Supplied material START

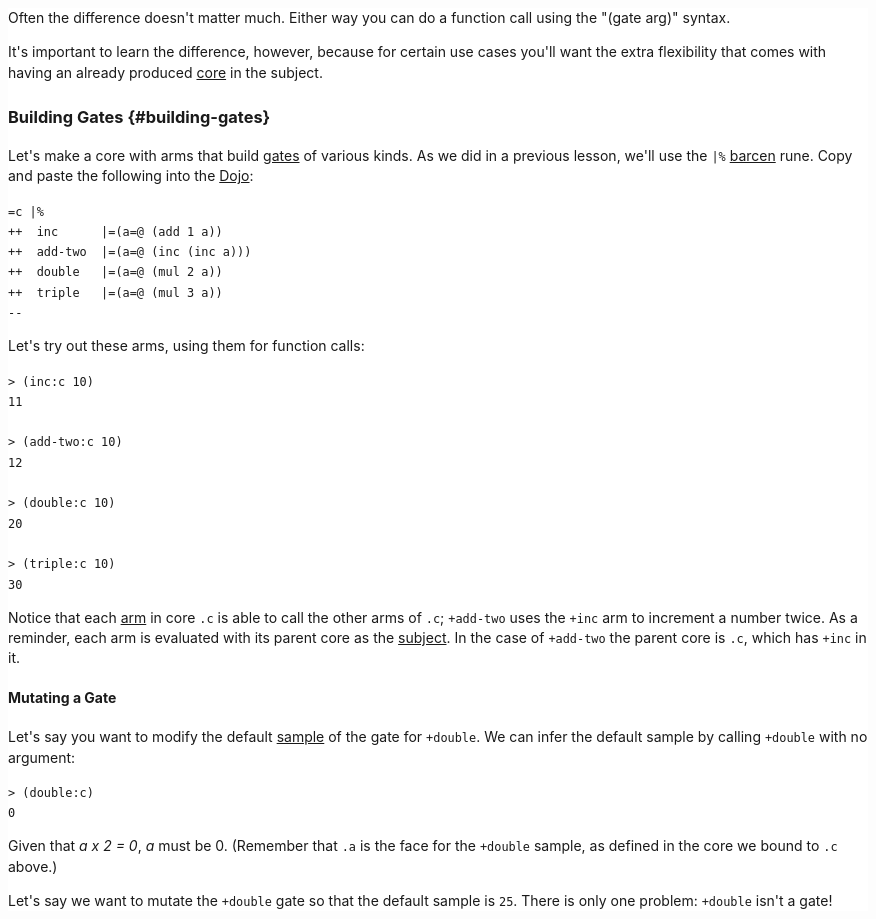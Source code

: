 Often the difference doesn't matter much. Either way you can do a function call using the "(gate arg)" syntax.

It's important to learn the difference, however, because for certain use cases you'll want the extra flexibility that comes with having an already produced [core](../../glossary/core.md) in the subject.

### Building Gates {#building-gates}

Let's make a core with arms that build [gates](../../glossary/gate.md) of various kinds. As we did in a previous lesson, we'll use the `|%` [barcen](../../hoon/reference/rune/bar.md#barcen) rune. Copy and paste the following into the [Dojo](../../glossary/dojo.md):

```hoon
=c |%
++  inc      |=(a=@ (add 1 a))
++  add-two  |=(a=@ (inc (inc a)))
++  double   |=(a=@ (mul 2 a))
++  triple   |=(a=@ (mul 3 a))
--
```

Let's try out these arms, using them for function calls:

```hoon
> (inc:c 10)
11

> (add-two:c 10)
12

> (double:c 10)
20

> (triple:c 10)
30
```

Notice that each [arm](../../glossary/arm.md) in core `.c` is able to call the other arms of `.c`; `+add-two` uses the `+inc` arm to increment a number twice. As a reminder, each arm is evaluated with its parent core as the [subject](../../glossary/subject.md). In the case of `+add-two` the parent core is `.c`, which has `+inc` in it.

#### Mutating a Gate

Let's say you want to modify the default [sample](../../glossary/sample.md) of the gate for `+double`. We can infer the default sample by calling `+double` with no argument:

```hoon
> (double:c)
0
```

Given that *a x 2 = 0*, *a* must be 0. (Remember that `.a` is the face for the `+double` sample, as defined in the core we bound to `.c` above.)

Let's say we want to mutate the `+double` gate so that the default sample is `25`. There is only one problem: `+double` isn't a gate!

Supplied material END

--- Exercise ---
Leaving out the pictures, print every record exactly as written.

--- Output for this exercise ---
Source code

: Often the difference doesn't matter much. Either way you can do a function call using the "(gate arg)" syntax.

It's important to learn the difference, however, because for certain use cases you'll want the extra flexibility that comes with having an already produced [core](../../glossary/core.md) in the subject.

### Building Gates {#building-gates}

Let's make a core with arms that build [gates](../../glossary/gate.md) of various kinds. As we did in a previous lesson, we'll use the `|%` [barcen](../../hoon/reference/rune/bar.md#barcen) rune. Copy and paste the following into the [Dojo](../../glossary/dojo.md):

```hoon
=c |%
++  inc      |=(a=@ (add 1 a))
++  add-two  |=(a=@ (inc (inc a)))
++  double   |=(a=@ (mul 2 a))
++  triple   |=(a=@ (mul 3 a))
--
```

Let's try out these arms, using them for function calls:

```hoon
> (inc:c 10)
11

> (add-two:c 10)
12

> (double:c 10)
20

> (triple:c 10)
30
```

Notice that each [arm](../../glossary/arm.md) in core `.c` is able to call the other arms of `.c`; `+add-two` uses the `+inc` arm to increment a number twice. As a reminder, each arm is evaluated with its parent core as the [subject](../../glossary/subject.md). In the case of `+add-two` the parent core is `.c`, which has `+inc` in it.

#### Mutating a Gate

Let's say you want to modify the default [sample](../../glossary/sample.md) of the gate for `+double`. We can infer the default sample by calling `+double` with no argument:

```hoon
> (double:c)
0
```

Given that *a x 2 = 0*, *a* must be 0. (Remember that `.a` is the face for the `+double` sample, as defined in the core we bound to `.c` above.)

Let's say we want to mutate the `+double` gate so that the default sample is `25`. There is only one problem: `+double` isn't a gate!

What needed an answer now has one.